The BOD convened a special session on May 19, instead of its regular meeting on May 20 to tackle the NEA’s order for the board to act on its endorsement of Rafael five days after receipt of the order. 

The BOD started deliberating on NEA’s endorsement of Rafael at around 10 a.m. and its decision was released at around 3 p.m.

Unlike the BOD’s April 2020 unanimous endorsement of Licoben, this time only a majority of the members voted for the Beneco OIC.

Somngi said the BOD agreed not to reveal those who voted for or against the NEA endorsement to prevent the issue from being used against the directors.

He said there is nothing personal for those who changed their votes.

Media who were allowed to cover meetings of the Beneco BOD during the tenure of the late Verzosa were prevented from covering the board’s deliberations.

But Somngi has assured that the minutes of the meeting will be released to the public next week but its contents will first have to be reviewed by the BOD prior to posting. 

Rafael has dec-lined to comment on the BOD’s latest decision.

Earlier, a 72-hour restraining order issued by a Baguio court gave time for the BOD to act on the NEA BOA Resolution 2021-47 endorsing Rafael for the position of general manager.

But on May 17, the city’s Regional Trial Court Branch 6 presiding judge Michael Francisco denied the extension of the 72-hour TRO, including the writ for preliminary injunction filed by five petitioners.

In denying the petition for writ of preliminary injunction, Francisco described as mere speculation the fear of the petitioners that the Beneco BoD might act favorably on the NEA BOA resolution.

The court also informed the petitioners they can seek relief such as a motion for reconsideration before the NEA, or an appeal to the Office of the President if they disagree with the future actions of the NEA BOA.

Meanwhile, the controversy has reached the attention of the so-called “power bloc” of the House of Representatives.

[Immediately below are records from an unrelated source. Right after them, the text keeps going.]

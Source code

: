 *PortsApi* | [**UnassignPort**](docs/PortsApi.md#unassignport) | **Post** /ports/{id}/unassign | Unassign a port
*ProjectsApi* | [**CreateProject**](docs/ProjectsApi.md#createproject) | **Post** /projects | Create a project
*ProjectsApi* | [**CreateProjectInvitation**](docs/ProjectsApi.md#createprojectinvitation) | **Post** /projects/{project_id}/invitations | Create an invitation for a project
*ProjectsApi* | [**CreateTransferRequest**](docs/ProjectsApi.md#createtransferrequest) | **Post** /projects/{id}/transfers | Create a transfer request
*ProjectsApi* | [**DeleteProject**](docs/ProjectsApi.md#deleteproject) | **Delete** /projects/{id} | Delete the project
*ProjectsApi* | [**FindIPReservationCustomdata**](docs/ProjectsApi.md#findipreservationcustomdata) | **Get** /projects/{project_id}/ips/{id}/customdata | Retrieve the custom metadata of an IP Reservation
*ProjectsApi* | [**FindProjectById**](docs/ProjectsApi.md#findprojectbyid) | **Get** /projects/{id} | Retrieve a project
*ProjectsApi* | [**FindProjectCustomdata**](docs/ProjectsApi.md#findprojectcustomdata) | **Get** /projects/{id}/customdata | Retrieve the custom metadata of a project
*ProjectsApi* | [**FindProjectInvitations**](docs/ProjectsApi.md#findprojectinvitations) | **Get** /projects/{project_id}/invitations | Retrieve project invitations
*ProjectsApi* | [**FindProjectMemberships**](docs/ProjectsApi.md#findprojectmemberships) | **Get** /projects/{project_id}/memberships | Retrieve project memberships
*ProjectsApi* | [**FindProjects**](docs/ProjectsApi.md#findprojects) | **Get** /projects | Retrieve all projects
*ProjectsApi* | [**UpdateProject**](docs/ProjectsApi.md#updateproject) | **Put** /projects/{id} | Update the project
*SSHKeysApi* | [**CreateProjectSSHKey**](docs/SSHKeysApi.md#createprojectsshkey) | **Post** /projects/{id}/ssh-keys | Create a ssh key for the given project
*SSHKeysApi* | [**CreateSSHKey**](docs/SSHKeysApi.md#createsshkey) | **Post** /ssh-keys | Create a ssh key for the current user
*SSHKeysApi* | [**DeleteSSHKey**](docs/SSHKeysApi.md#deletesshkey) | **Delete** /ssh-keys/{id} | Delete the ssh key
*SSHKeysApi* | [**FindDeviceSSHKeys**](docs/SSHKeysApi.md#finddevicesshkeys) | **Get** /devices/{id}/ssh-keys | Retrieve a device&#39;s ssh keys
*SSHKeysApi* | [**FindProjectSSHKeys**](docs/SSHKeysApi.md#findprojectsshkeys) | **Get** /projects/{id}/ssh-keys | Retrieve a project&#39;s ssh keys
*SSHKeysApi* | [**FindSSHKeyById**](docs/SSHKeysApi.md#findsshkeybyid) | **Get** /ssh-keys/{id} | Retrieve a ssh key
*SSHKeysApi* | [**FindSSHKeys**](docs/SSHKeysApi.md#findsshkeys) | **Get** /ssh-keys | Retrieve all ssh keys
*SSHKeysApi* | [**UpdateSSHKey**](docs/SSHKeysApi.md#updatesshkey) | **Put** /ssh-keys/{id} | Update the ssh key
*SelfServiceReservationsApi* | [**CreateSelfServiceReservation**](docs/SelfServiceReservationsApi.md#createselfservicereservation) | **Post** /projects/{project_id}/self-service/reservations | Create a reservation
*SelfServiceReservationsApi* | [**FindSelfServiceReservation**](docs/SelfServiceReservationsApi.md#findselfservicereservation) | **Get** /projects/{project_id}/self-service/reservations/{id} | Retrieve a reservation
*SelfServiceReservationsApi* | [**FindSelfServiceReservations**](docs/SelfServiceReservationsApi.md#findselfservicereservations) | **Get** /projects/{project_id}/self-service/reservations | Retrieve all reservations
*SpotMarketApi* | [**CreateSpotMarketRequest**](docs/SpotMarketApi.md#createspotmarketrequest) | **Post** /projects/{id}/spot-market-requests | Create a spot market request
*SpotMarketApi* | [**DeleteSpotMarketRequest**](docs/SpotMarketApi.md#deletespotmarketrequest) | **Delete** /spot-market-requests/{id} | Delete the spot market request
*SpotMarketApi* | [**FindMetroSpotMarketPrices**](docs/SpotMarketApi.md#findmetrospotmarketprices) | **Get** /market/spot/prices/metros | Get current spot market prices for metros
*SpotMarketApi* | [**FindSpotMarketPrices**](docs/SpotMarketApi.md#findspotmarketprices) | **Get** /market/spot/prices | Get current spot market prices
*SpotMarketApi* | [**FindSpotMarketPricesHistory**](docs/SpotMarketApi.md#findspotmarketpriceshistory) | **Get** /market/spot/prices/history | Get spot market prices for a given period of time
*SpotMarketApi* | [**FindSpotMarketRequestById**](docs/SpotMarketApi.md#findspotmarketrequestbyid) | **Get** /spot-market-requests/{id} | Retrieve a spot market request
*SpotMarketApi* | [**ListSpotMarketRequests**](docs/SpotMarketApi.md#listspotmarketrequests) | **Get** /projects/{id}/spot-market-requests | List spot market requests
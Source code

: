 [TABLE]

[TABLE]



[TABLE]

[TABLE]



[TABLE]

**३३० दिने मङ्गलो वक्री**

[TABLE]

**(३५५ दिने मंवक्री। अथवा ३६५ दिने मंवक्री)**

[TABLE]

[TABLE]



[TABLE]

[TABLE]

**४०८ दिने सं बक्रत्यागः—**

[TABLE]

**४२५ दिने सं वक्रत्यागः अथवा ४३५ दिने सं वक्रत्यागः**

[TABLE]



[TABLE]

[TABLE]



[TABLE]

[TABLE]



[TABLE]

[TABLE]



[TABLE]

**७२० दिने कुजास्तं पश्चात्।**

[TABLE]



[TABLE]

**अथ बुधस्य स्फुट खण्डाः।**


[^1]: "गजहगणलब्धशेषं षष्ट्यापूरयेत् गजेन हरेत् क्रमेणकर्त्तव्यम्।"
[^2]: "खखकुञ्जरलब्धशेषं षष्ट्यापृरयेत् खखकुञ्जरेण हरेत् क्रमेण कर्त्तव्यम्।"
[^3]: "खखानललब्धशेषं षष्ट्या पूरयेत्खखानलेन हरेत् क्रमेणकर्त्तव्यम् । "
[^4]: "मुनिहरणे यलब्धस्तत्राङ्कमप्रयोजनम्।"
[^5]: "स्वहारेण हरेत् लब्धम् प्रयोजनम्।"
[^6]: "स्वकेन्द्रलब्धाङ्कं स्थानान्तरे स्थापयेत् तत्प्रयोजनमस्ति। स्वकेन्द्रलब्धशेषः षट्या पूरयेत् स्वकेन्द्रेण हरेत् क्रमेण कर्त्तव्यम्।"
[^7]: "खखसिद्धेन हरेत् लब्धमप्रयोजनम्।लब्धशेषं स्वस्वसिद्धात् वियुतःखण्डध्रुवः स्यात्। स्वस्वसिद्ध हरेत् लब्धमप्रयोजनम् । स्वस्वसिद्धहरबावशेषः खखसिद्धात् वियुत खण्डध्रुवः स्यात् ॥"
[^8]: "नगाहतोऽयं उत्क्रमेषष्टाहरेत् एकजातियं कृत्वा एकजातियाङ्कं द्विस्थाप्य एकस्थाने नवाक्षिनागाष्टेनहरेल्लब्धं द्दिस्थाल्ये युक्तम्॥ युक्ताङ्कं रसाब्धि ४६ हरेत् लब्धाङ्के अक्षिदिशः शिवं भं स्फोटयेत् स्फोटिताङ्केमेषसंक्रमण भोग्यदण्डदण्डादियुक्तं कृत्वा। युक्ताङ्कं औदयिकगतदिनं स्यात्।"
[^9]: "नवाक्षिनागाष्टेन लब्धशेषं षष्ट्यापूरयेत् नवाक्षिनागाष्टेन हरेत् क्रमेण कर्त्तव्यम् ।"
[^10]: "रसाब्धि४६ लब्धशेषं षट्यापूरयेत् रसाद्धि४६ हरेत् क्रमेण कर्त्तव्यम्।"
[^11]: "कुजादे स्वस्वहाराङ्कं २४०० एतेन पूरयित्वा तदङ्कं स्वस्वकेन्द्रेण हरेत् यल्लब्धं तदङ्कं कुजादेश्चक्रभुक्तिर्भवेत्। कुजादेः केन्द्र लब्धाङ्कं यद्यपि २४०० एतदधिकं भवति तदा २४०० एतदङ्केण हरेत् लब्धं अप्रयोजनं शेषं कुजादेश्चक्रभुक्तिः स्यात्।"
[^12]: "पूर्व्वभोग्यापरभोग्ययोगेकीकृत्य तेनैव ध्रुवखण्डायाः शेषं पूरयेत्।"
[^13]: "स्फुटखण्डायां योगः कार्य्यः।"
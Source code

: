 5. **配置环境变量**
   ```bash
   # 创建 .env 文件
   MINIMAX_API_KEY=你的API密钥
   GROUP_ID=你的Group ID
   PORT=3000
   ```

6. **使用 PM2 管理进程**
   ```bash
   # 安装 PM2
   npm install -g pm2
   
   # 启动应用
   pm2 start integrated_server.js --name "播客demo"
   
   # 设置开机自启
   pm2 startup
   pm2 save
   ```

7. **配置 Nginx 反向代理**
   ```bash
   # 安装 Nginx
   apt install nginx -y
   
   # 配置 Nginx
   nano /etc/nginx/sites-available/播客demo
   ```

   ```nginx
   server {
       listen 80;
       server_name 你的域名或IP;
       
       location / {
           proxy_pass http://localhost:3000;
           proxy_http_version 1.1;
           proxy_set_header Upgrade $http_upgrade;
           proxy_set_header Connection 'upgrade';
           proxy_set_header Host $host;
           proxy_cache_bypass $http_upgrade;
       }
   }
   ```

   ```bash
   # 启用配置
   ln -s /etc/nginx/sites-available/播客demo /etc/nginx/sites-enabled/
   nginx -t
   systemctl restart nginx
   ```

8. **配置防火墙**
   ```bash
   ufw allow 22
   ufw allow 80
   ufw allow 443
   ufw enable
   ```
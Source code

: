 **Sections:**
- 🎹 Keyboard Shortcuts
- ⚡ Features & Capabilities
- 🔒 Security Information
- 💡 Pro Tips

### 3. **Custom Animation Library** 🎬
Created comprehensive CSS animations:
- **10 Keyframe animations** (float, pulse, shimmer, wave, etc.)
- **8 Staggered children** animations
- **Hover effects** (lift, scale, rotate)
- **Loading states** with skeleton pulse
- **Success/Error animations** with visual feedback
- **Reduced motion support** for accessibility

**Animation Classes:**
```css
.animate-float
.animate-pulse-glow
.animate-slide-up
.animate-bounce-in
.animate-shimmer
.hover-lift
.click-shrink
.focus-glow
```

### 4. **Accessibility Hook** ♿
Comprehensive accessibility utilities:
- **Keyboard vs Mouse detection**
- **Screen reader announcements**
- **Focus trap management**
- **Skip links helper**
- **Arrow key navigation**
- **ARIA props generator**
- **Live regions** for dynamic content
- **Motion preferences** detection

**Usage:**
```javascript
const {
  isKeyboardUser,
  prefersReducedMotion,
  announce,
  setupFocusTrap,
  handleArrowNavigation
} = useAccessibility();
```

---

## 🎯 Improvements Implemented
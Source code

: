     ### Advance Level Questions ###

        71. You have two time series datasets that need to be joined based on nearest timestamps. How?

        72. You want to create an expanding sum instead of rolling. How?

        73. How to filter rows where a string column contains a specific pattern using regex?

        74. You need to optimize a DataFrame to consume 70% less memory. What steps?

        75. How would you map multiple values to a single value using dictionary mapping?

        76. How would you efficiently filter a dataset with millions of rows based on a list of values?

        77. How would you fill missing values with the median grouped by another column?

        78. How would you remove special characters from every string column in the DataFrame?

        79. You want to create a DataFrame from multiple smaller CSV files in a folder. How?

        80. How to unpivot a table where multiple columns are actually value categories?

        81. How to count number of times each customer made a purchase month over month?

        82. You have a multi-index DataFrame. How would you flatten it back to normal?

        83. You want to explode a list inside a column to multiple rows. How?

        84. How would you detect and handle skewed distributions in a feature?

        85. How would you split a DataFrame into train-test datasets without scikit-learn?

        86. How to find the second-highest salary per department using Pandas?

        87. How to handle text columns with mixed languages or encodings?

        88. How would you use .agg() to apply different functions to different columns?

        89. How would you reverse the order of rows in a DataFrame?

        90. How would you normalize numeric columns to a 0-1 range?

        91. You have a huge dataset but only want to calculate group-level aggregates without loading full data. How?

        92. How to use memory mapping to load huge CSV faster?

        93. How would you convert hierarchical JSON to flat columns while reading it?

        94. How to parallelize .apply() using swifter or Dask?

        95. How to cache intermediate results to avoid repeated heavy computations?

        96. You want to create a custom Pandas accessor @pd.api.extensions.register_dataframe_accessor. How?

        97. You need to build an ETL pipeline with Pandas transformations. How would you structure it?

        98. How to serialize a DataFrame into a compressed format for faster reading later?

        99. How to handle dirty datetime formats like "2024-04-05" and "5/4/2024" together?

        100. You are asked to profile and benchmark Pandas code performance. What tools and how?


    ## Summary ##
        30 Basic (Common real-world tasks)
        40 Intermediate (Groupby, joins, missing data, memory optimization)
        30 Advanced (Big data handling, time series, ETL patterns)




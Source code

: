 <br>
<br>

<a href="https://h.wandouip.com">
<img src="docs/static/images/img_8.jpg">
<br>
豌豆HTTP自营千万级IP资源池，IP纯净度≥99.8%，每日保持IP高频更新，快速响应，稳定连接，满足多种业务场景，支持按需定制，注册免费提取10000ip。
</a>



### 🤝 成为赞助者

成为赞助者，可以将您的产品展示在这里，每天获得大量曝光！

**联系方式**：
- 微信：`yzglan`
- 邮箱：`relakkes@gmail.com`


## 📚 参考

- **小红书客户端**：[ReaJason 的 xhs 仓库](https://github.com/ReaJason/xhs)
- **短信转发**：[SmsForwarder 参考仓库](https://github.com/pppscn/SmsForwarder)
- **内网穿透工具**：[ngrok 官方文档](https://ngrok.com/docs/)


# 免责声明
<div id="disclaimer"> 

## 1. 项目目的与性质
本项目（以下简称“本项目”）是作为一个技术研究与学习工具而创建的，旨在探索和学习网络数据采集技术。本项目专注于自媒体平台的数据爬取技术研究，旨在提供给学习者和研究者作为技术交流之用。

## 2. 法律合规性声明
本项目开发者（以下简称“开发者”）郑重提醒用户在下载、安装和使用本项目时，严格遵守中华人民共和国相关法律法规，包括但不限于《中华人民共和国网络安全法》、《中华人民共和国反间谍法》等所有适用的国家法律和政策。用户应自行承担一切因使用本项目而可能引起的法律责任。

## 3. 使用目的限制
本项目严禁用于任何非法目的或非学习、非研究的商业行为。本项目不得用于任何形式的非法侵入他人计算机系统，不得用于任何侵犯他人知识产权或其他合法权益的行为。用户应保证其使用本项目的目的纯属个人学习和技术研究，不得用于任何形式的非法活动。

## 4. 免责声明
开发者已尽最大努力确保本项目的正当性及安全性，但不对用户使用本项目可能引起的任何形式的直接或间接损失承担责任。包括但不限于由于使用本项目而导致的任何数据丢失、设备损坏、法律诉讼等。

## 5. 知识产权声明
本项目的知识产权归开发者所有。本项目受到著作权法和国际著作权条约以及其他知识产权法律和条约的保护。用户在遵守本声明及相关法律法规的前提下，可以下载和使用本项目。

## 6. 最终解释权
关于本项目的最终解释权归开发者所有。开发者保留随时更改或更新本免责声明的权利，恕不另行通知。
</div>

Reps. Presley C. De Jesus, Sergio C. Dagooc, Godofredo N.Guya, and Adriano E. Ebcas have urged the Committee on Energy for a probe on the manner the NEA screens, selects, and appoints general managers of electric coops.

The power bloc questioned the NEA BOA for endorsing only one applicant for Beneco general manager, despite the fact that the two candidates are qualified.

In House Resolution 1776, the solons said the “NEA Board of Administrators have absolutely no power to select and appoint the GM or the power to designate a “probable appointee” for the position of general manager of Beneco.”

“The act of the NEA BOA clearly constituted ultra vires as they acted beyond the metes and bounds of their power and authority as defined by its own charter, relevant laws, and NEA issuances,” the solons said.

They added the NEA BOA’s act amounts to the usurpation of the power of electric cooperatives’ board of directors to appoint a general manager.

“The power granted to the NEA Board of Administrators by law and to its own issuances is limited only to a mere screening of the applicants for general managers of electric cooperatives and to validate if said officials possess all the qualifications required by law and none of the disqualifications, based on established guidelines.”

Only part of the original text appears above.